La compagnia di giro che popola i talk show televisivi in maggioranza sono favorevoli alle guerre. Se in studio c’è un personaggio che predica la pace, scattano i loro sorrisi di compatimento, di insofferenza, come davanti ad un soggetto di una ingenuità fanciullesca. Se il Papa dice che bisogna produrre più cibo che armi, che le guerre producono solo odio, lo accettano come delle banalità. Questi soloni da divano discutono di droni, di missili e contro missili come parlassero della nuova stagione vitivinicola.
Alcuni
spiegano con sussiego che le guerre sono inevitabili. Sono necessarie.

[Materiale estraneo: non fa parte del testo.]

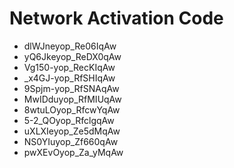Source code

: # Network Activation Code
* dlWJneyop_Re06IqAw
* yQ6Jkeyop_ReDX0qAw
* Vg150-yop_RecKIqAw
* _x4GJ-yop_RfSHIqAw
* 9Spjm-yop_RfSNAqAw
* MwIDduyop_RfMIUqAw
* 8wtuLOyop_RfcwYqAw
* 5-2_QOyop_RfclgqAw
* uXLXIeyop_Ze5dMqAw
* NS0YIuyop_Zf660qAw
* pwXEvOyop_Za_yMqAw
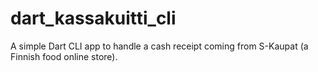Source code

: # dart_kassakuitti_cli

A simple Dart CLI app to handle a cash receipt coming from S-Kaupat (a Finnish food online store).

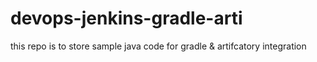 # devops-jenkins-gradle-arti
this repo is to store sample java code for gradle &amp; artifcatory integration
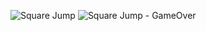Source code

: ![Square Jump](https://github.com/BrunoBatalha/square-jump/blob/master/square-jump-in-game.png?raw=true)
![Square Jump - GameOver](https://github.com/BrunoBatalha/square-jump/blob/master/square-jump-game-over.png?raw=true)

Se
qualcuno fa notare che le guerre nascono perché ci sono troppi disuguaglianze
sulla terra dovute al passato coloniale, dall’imperialismo delle superpotenze,
dalla concentrazione di pochi che possiedono immense ricchezze, che c’è troppa fame e sete
nel mondo, che stiamo avvelenando la terra e i mari, che spendiamo troppo per
le armi e poco per il benessere dei popoli, dicendo che così inevitabilmente i
reietti della terra si ribellano, ti rispondono che l’Occidente non ha
nessuna colpa e che i 3mila miliardi di dollari di spese per armi sono necessari per
difenderci dai nemici.
Insomma, gli
schemi mentali della razza padrona che ci sbatte in faccia sono: viviamo nel
miglior mondo possibile e chi dice il contrario come il Papa è un po’
fessacchiotto, che il cardinale Zuppi è un utopista e i pacifisti sono degli
adolescenti ingenui che non capiscono come va la geopolitica nel mondo.